The next morning Malcolm took Kelpie into the park and gave her a good breathing. He had thought to jump the rails and let her have her head, but he found there were too many park-keepers and police about: he saw he could do little for her that way. He was turning home with her again when one of her evil fits came upon her, this time taking its first form in a sudden stiffening of every muscle: she stood stock-still with flaming eyes. I suspect we human beings know but little of the fierceness with which the vortices of passion rage in the more purely animal natures. This beginning he well knew would end in a wild paroxysm of rearing and plunging. He had more than once tried the exorcism of patience, sitting sedate upon her back until she chose to move; but on these occasions the tempest that followed had been of the very worst description; so that he had concluded it better to bring on the crisis, thereby sure at least to save time; and after he had adopted this mode with her, attacks of the sort, if no less violent, had certainly become fewer. The moment, therefore, that symptoms of an approaching fit showed themselves he used his spiked heels with vigor. Upon this occasion he had a stiff tussle with her, but as usual gained the victory, and was riding slowly along the Row, Kelpie tossing up now her head, now her heels, in indignant protest against obedience in general, and enforced obedience in particular, when a lady on horseback, who had come galloping from the opposite direction with her groom behind her, pulled up and lifted her hand with imperative grace: she had seen something of what had been going on. Malcolm reined in. But Kelpie, after her nature, was now as unwilling to stop as she had been before to proceed, and the fight began again, with some difference of movement and aspect, but the spurs once more playing a free part.

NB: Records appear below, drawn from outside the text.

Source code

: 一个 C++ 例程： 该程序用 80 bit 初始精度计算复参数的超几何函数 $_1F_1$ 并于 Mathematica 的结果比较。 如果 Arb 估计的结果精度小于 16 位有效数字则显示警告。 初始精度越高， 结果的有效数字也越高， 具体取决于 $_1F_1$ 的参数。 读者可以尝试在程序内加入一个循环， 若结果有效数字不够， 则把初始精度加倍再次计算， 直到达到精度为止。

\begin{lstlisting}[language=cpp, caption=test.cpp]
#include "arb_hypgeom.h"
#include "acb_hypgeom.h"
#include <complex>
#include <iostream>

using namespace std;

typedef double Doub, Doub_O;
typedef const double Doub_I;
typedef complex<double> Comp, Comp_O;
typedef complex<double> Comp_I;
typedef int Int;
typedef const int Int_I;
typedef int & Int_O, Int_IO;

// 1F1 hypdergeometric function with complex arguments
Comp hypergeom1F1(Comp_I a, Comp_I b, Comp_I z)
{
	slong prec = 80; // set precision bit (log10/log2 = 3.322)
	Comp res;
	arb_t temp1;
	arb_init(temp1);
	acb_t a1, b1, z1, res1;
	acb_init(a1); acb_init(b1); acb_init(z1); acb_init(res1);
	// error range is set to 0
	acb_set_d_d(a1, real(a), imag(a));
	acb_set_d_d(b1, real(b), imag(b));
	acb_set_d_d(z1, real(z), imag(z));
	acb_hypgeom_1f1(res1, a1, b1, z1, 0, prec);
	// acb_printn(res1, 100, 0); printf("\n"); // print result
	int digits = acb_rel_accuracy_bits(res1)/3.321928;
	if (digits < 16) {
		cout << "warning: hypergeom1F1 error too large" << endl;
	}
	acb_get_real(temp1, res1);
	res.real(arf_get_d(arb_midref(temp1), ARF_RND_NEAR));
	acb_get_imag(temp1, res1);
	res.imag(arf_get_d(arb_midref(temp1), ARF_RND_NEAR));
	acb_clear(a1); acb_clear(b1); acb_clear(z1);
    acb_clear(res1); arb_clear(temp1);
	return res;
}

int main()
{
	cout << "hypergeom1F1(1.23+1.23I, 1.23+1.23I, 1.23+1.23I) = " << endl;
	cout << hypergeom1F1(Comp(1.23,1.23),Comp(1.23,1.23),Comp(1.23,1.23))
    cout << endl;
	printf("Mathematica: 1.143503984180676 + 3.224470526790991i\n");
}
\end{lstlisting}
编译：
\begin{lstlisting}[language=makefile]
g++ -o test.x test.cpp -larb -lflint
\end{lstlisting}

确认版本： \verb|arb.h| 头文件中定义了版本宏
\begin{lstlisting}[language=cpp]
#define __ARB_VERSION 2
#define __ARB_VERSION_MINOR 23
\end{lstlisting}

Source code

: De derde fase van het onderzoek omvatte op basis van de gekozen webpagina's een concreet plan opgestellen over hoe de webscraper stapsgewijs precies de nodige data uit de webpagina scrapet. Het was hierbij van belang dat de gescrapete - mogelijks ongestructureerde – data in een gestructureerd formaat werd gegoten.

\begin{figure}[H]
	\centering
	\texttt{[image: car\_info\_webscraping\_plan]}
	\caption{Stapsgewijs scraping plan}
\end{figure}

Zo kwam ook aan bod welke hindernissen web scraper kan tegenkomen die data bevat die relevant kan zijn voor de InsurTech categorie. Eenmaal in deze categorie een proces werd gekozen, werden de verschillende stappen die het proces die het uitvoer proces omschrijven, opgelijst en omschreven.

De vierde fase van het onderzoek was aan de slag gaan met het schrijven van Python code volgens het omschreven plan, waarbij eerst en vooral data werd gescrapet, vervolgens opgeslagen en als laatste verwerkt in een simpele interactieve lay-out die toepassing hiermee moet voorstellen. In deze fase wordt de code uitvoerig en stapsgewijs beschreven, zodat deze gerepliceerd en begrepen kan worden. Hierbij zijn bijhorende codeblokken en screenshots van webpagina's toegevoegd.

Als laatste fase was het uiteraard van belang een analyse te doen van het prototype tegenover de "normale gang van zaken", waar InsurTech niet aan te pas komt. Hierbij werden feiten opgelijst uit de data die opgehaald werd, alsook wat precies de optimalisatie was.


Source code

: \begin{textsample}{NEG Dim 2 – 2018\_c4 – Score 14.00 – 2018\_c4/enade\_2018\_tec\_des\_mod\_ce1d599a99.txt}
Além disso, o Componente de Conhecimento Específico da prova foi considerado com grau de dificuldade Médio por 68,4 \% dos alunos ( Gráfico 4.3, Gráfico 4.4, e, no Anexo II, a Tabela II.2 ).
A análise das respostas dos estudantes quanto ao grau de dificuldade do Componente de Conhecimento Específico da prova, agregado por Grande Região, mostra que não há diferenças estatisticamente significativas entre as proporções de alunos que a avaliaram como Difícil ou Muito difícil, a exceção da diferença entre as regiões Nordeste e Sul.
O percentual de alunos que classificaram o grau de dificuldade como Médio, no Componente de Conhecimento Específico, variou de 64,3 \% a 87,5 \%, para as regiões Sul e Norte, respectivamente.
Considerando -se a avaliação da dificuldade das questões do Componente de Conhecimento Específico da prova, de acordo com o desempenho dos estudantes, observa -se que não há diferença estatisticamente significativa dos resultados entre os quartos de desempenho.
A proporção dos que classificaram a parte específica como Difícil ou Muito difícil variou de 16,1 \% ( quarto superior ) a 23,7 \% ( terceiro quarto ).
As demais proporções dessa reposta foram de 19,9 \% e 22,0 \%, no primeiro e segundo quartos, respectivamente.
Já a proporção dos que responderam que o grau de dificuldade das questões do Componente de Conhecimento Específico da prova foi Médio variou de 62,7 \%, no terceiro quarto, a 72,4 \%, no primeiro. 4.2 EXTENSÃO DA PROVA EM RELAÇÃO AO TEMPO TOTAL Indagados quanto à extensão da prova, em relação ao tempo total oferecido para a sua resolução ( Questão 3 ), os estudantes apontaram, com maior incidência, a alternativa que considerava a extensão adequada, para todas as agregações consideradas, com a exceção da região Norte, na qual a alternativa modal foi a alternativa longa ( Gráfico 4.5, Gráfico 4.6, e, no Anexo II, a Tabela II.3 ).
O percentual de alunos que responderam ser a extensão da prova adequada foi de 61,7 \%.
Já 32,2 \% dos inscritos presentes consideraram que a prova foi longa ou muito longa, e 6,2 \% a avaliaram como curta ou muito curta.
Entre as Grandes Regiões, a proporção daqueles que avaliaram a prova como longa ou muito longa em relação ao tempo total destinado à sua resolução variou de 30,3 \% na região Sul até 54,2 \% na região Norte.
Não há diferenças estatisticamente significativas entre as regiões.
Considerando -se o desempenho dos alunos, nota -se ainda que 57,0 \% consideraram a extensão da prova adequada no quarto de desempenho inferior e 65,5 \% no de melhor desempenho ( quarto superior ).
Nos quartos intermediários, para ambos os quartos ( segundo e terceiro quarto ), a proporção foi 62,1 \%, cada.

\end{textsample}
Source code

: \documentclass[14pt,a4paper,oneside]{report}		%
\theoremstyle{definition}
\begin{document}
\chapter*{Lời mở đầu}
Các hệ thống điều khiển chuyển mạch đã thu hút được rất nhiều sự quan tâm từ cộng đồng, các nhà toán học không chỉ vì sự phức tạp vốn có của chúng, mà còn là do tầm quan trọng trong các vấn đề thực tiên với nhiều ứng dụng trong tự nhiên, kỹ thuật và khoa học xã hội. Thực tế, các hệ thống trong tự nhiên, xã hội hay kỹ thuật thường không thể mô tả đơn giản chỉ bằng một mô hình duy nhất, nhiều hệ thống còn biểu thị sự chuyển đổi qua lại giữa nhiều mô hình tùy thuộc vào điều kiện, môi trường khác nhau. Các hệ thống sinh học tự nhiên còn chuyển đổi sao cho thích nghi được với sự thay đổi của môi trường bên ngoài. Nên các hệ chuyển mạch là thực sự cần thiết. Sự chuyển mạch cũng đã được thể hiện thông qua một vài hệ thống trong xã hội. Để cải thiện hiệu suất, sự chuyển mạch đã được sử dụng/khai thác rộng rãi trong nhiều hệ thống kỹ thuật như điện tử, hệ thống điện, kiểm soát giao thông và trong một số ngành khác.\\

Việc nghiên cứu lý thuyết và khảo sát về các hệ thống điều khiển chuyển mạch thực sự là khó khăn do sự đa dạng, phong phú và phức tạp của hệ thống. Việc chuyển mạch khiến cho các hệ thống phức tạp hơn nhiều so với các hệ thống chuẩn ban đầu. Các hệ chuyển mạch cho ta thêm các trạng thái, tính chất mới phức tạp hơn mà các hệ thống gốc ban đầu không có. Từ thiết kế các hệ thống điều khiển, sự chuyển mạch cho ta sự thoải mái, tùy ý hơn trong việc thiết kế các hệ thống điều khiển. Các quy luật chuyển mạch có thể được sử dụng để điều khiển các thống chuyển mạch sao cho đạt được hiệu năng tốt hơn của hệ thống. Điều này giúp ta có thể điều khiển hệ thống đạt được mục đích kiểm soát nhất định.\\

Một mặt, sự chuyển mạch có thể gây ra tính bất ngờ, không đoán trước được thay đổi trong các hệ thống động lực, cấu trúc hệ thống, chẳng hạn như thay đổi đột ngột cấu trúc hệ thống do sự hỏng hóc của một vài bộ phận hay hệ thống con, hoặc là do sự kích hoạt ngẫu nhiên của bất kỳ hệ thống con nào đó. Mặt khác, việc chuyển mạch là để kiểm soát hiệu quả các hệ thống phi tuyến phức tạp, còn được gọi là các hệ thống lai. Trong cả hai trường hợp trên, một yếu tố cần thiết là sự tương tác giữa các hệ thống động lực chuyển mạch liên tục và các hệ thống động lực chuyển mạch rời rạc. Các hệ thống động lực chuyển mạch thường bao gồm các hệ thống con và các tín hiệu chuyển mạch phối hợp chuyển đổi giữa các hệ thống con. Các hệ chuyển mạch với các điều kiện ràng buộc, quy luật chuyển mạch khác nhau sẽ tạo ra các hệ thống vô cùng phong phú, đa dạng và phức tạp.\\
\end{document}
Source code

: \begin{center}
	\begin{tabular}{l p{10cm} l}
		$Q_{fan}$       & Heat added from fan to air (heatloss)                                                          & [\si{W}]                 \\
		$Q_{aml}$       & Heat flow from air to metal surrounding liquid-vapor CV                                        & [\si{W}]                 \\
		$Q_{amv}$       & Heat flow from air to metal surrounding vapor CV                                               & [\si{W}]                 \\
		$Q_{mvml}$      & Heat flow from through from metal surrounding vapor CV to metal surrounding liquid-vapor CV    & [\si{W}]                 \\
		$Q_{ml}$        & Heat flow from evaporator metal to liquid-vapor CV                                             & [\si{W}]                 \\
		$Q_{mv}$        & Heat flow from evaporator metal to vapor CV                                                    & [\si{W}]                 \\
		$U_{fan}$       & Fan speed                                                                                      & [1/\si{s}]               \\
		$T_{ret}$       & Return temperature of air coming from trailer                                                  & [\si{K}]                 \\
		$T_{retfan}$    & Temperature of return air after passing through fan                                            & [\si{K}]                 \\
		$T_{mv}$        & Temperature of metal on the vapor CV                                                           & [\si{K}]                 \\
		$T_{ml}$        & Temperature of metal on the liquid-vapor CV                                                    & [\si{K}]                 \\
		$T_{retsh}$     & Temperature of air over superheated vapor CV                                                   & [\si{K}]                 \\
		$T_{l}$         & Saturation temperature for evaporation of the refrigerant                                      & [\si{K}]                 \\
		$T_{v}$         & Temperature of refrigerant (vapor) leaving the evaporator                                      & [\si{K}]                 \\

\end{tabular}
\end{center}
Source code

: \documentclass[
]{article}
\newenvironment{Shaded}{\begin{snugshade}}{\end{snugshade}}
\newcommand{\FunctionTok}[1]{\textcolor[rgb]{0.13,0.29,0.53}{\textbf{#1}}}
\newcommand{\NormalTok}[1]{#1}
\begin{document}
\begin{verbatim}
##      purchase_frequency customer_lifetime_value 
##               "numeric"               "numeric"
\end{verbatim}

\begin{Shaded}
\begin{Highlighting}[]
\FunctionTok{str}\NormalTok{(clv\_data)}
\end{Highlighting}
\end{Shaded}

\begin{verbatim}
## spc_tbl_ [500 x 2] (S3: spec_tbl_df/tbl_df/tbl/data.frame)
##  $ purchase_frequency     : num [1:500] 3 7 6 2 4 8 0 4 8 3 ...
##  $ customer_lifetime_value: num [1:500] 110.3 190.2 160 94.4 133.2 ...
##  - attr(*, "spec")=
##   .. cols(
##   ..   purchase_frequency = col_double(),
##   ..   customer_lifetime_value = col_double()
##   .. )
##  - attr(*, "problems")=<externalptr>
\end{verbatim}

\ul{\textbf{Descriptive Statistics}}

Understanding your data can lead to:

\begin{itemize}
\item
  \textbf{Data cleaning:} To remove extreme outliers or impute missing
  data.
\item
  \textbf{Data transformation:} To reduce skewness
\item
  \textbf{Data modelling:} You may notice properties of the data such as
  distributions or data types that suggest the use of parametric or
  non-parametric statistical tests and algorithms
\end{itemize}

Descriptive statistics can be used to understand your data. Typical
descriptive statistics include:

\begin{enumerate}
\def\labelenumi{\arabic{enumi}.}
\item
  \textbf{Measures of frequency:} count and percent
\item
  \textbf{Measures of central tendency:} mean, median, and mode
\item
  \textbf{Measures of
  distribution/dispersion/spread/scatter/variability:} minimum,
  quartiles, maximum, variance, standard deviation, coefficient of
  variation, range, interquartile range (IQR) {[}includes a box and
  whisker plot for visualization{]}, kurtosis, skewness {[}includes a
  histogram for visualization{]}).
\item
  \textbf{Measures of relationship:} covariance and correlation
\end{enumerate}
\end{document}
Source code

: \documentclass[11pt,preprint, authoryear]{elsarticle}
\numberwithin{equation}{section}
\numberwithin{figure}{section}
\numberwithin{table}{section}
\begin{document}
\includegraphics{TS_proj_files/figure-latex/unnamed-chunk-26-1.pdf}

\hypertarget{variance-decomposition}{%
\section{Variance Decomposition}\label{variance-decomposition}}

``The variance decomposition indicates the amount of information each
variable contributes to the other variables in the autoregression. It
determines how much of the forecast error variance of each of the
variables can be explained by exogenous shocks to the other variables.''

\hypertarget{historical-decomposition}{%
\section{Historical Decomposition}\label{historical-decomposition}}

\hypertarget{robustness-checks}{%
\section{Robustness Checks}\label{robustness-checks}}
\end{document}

"Man! man!" cried the lady in most musical reproof, "do you know what you are about?"

"It would be a bad job for her and me too if I did not, my lady," said Malcolm, whom her appearance and manner impressed with a conviction of rank; and as he spoke he smiled in the midst of the struggle: he seldom got angry with Kelpie.

But the smile, instead of taking from the apparent roughness of his speech, only made his conduct appear in the lady's eyes more cruel. "How is it possible you can treat the poor animal so unkindly — and in cold blood too?" she said, and an indescribable tone of pleading ran through the rebuke. "Why, her poor sides are actually ——" A shudder and look of personal distress completed the sentence.

"You don't know what she is, my lady, or you would not think it necessary to intercede for her."

"But if she is naughty, is that any reason why you should be cruel?"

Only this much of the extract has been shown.